Machine Learning Approaches to the Shafarevich-Tate Group of Elliptic Curves

TL;DR

This paper applies machine learning models, including neural networks, to predict the order of the Shafarevich-Tate group of elliptic curves, achieving high accuracy and providing new insights into this complex mathematical object.

Contribution

It introduces a neural network classifier and regression model for predicting Shafarevich-Tate group orders, surpassing previous models in accuracy and enabling predictions on unseen data.

Findings

Neural network classifier achieves over 90% accuracy.

Regression model successfully predicts unseen group orders.

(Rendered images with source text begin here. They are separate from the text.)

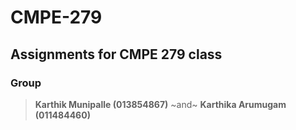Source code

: # CMPE-279
## Assignments for CMPE 279 class
### Group
> <b>Karthik Munipalle (013854867)</b> ~and~
> <b>Karthika Arumugam (011484460)</b>

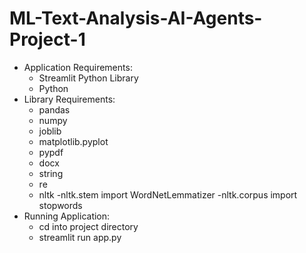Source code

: # ML-Text-Analysis-AI-Agents-Project-1
- Application Requirements:
  - Streamlit Python Library
  - Python
- Library Requirements:
  - pandas
  - numpy
  - joblib
  - matplotlib.pyplot
  - pypdf
  - docx
  - string
  - re
  - nltk
    -nltk.stem import WordNetLemmatizer
    -nltk.corpus import stopwords
- Running Application:
  - cd into project directory
  - streamlit run app.py
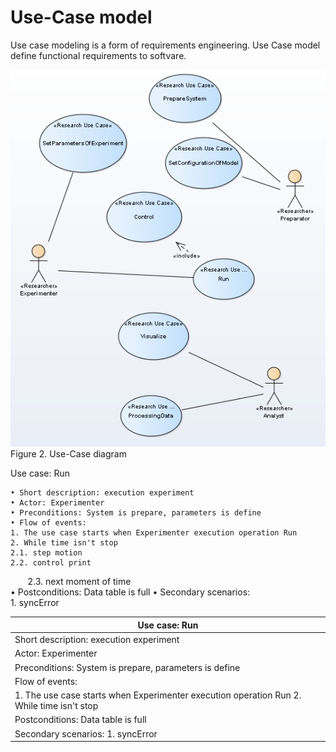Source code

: # Use-Case model
Use case modeling is a form of requirements engineering. Use Case model define functional requirements to softvare.   

![Fig1](Fig_1.png)  
Figure 2. Use-Case diagram 
  
  Use case: Run

    • Short description: execution experiment
    • Actor: Experimenter
    • Preconditions: System is prepare, parameters is define
    • Flow of events:
    1. The use case starts when Experimenter execution operation Run
    2. While time isn't stop
	2.1. step motion
	2.2. control print 
        2.3. next moment of time   
    • Postconditions: Data table is full
    • Secondary scenarios:  
        1. syncError
	
  
Use case: Run |   
---- | 
Short description: execution experiment |  
Actor: Experimenter|  
Preconditions: System is prepare, parameters is define|  
Flow of events:|  
1. The use case starts when Experimenter execution operation Run  2. While time isn't stop|  
Postconditions: Data table is full|  
Secondary scenarios:   1. syncError| 

  

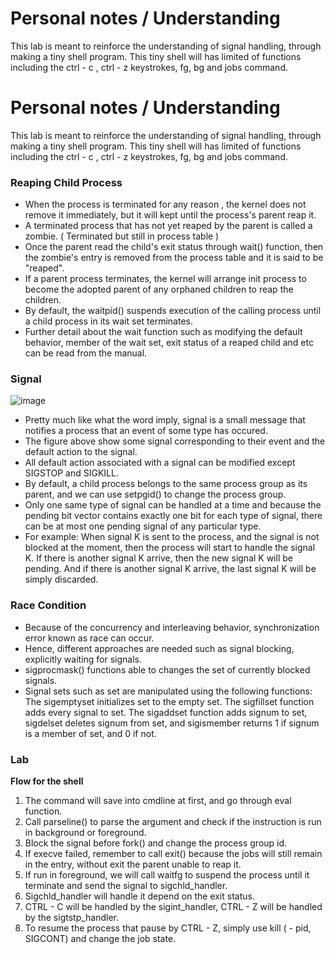 #  Personal notes / Understanding
This lab is meant to reinforce the understanding of signal handling, through making a tiny shell program. This tiny shell will has limited of functions including the ctrl - c , ctrl - z keystrokes, fg, bg and jobs command. 

#  Personal notes / Understanding
This lab is meant to reinforce the understanding of signal handling, through making a tiny shell program. This tiny shell will has limited of functions including the ctrl - c , ctrl - z keystrokes, fg, bg and jobs command.

<h3> Reaping Child Process </h3>

 - When the process is terminated for any reason , the kernel does not remove it immediately, but it will kept until the process's parent reap it. 
 -  A terminated process that has not yet reaped by the parent is called a zombie. ( Terminated but still in process table )
 - Once the parent read the child's exit status through wait() function, then the zombie's entry is removed from the process table and it is said to be "reaped".
 - If a parent process terminates, the kernel will arrange init process to become the adopted parent of any orphaned children to reap the children.
 - By default, the waitpid() suspends execution of the calling process until a child process in its wait set terminates.
 - Further detail about the wait function such as modifying the default behavior, member of the wait set, exit status of a reaped child and etc can be read from the manual.

<h3> Signal </h3>

![image](https://user-images.githubusercontent.com/68408911/120140877-07230b80-c20e-11eb-83e0-2cebff2f3974.png)

- Pretty much like what the word imply, signal is a small message that notifies a process that an event of some type has occured.
- The figure above show some signal corresponding to their event and the default action to the signal.
- All default action associated with a signal can be modified except SIGSTOP and SIGKILL.
- By default, a child process belongs to the same process group as its parent, and we can use setpgid() to change the process group.
- Only one same type of signal can be handled at a time and because the pending bit vector contains exactly one bit for each type of signal, there can be at most one pending signal of any particular type.
- For example: When signal K is sent to the process, and the signal is not blocked at the moment, then the process will start to handle the signal K. If there is another signal K arrive, then the new signal K will be pending. And if there is another signal K arrive, the  last signal K will be simply discarded.

<h3> Race Condition </h3>

 - Because of the concurrency and interleaving behavior, synchronization error known as race can occur.
 - Hence, different approaches are needed such as signal blocking, explicitly waiting for signals.
 - sigprocmask() functions able to changes the set of currently blocked signals.
 - Signal sets such as set are manipulated using the following functions: The sigemptyset initializes set to the empty set. The sigfillset function adds every signal to set. The sigaddset function adds signum to set, sigdelset deletes signum from set, and sigismember returns 1 if signum is a member of set, and 0 if not.

<h3> Lab </h3>

**Flow for the shell**
1. The command will save into cmdline at first, and go through eval function.
2. Call parseline() to parse the argument and check if the instruction is run in background or foreground.
3. Block the signal before fork() and change the process group id.
4. If execve failed, remember to call exit() because the jobs will still remain in the entry, without exit the parent unable to reap it.
5. If run in foreground, we will call waitfg to suspend the process until it terminate and send the signal to sigchld_handler.
 7. Sigchld_handler will handle it depend on the exit status.
 8. CTRL - C will be handled by the sigint_handler, CTRL - Z will be handled by the sigtstp_handler.
 9. To resume the process that pause by CTRL - Z, simply use kill ( - pid, SIGCONT) and change the job state.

Applied models to a high-rank elliptic curve from recent discoveries.

Abstract

We train machine learning models to predict the order of the Shafarevich-Tate group of an elliptic curve over $\mathbb{Q}$. Building on earlier work of He, Lee, and Oliver, we show that a feed-forward neural network classifier trained on subsets of the invariants arising in the Birch--Swinnerton-Dyer conjectural formula yields higher accuracies ($> 0.9$) than any model previously studied. In addition, we develop a regression model that may be used to predict orders of this group not seen during training and apply this to the elliptic curve of rank 29 recently discovered by Elkies and Klagsbrun. Finally we conduct some exploratory data analyses and visualizations on our dataset. We use the elliptic curve dataset from the L-functions and modular forms database (LMFDB).